LET versus EMLA for pretreating lacerations: a randomized trial

Acad Emerg Med. 2001 Mar;8(3):223-30. doi: 10.1111/j.1553-2712.2001.tb01297.x.


Objective: To compare the anesthetic efficacy of EMLA cream (eutectic mixture of local anesthetics) with that of LET solution (lidocaine, epinephrine, tetracaine) for pretreating lacerations prior to lidocaine injection.

Methods: This was a randomized, double-blind clinical trial in a convenience sample of 60 patients aged 1 to 59 years with traumatic lacerations. Eligible wounds were uncomplicated, clean lacerations < or = 6 hours old. Finger and toe lacerations were excluded. At the time of initial presentation to triage, patients were randomized to LET or EMLA. A nurse applied the topical anesthetic into the laceration with a 5-mL syringe. A physician assessed the laceration edges for the presence of blanching and adequacy of anesthesia to a 27-gauge needlestick. Supplemental lidocaine was then infiltrated through the wound edges and the pain of infiltration was recorded by the patient (or guardian) on a 100-mm visual analog scale marked "most pain" at the high end. A sample of 44 patients had 90% power to detect a 20-mm difference in injection pain (two-tailed alpha = 0.05).

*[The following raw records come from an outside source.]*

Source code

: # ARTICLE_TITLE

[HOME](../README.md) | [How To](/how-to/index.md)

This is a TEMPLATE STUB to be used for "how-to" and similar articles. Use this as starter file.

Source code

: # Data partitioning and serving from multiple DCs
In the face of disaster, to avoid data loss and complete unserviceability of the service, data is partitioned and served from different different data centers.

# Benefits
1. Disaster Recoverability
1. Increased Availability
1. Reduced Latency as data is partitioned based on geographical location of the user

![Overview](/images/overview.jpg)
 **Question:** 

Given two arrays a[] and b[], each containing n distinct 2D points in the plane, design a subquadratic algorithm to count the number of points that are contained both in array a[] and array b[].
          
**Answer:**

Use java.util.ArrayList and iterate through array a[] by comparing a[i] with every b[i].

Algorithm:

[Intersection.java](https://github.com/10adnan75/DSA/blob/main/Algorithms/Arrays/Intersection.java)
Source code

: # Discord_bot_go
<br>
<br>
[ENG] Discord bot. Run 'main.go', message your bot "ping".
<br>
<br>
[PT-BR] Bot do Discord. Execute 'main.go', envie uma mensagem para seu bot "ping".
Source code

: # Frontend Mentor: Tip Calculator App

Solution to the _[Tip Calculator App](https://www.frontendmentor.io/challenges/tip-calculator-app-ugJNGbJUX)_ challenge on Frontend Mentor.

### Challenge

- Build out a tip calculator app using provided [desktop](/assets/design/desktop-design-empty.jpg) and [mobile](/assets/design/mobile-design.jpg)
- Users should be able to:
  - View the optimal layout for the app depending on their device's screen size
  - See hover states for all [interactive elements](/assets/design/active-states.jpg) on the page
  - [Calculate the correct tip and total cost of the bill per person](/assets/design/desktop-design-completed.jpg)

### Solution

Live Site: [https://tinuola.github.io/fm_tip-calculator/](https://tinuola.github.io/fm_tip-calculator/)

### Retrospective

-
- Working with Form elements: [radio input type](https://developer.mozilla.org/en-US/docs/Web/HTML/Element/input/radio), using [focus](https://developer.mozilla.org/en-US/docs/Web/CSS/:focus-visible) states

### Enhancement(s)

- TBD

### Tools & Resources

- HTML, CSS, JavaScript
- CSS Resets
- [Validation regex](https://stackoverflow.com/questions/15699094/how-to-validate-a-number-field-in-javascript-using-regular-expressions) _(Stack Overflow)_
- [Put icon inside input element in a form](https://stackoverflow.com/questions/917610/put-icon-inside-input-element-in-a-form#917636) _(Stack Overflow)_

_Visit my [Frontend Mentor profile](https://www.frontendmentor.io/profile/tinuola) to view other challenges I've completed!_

Results: Sixty patients were randomized to LET (29) or EMLA (31). Median age was 8.5 years; 23% were female. Most lacerations were facial and closed with sutures. There was no difference in baseline characteristics between groups. More wounds treated with LET were anesthetic to a needlestick than wounds treated with EMLA (73% vs 40%, p = 0.01); however, there was no between-group difference in the median pain of lidocaine infiltration (LET-12 mm vs EMLA-13 mm, p = 0.89).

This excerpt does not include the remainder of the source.